Agora, sabemos que o risco de morrer pela COVID-19 é 40 vezes maior do que o risco raro de desenvolver coágulos sanguíneos depois de receber uma vacina da Janssen (Johnson & Johnson). Na última quarta-feira (12), o Centro de Controle e Prevenção de Doenças (CDC) dos Estados Unidos anunciou que recebeu a informação de que 28 pessoas entre 8,7 milhões tiveram problemas com coágulos no sangue após serem vacinadas com o imunizante entre os dias dois de março e sete de maio.

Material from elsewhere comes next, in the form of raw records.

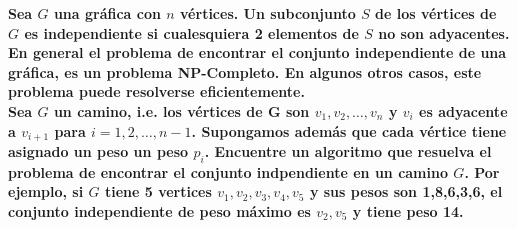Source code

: \textbf{
    Sea $G$ una gráfica con $n$ vértices. Un subconjunto $S$ de los vértices de
    $G$ es independiente si cualesquiera 2 elementos de $S$ no son adyacentes.
    En general el problema de encontrar el conjunto independiente de una gráfica, 
    es un problema NP-Completo. En algunos otros casos, este problema puede resolverse
    eficientemente. \\
    Sea $G$ un camino, i.e. los vértices de G son $v_1, v_2, \ldots, v_n$ y $v_i$
    es adyacente a $v_{i+1}$ para $i = 1, 2, \ldots, n-1$. Supongamos además que cada 
    vértice tiene asignado un peso un peso $p_i$. Encuentre un algoritmo que resuelva 
    el problema de encontrar el conjunto indpendiente en un camino $G$. Por ejemplo,
    si $G$ tiene 5 vertices ${v_1, v_2, v_3, v_4, v_5}$ y sus pesos son {1,8,6,3,6},
    el conjunto independiente de peso máximo es ${v_2,v_5}$ y tiene peso 14.
}\vspace{.2cm}
\textcolor{bibi}{}
\begin{quote}
\end{quote}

Imagem: Reprodução/twenty20photos/Envato

Destas 28 pessoas, três morreram pela condição, que é conhecida como síndrome de trombose com trombocitopenia. Porém, durante o mesmo período, de acordo com dados da Universidade Johns Hopkins, mais de 2,2 milhões de pessoas foram diagnosticadas com a COVID-19 e mais de 43 mil delas morreram. Dentro do grupo de 8,7 milhões de pessoas vacinadas, foram relatados 59 mil casos de infecção pelo coronavírus nos últimos dois meses, e cerca de 1.150 pessoas morreram. Ou seja, 40 vezes mais que o número de vítimas de trombose.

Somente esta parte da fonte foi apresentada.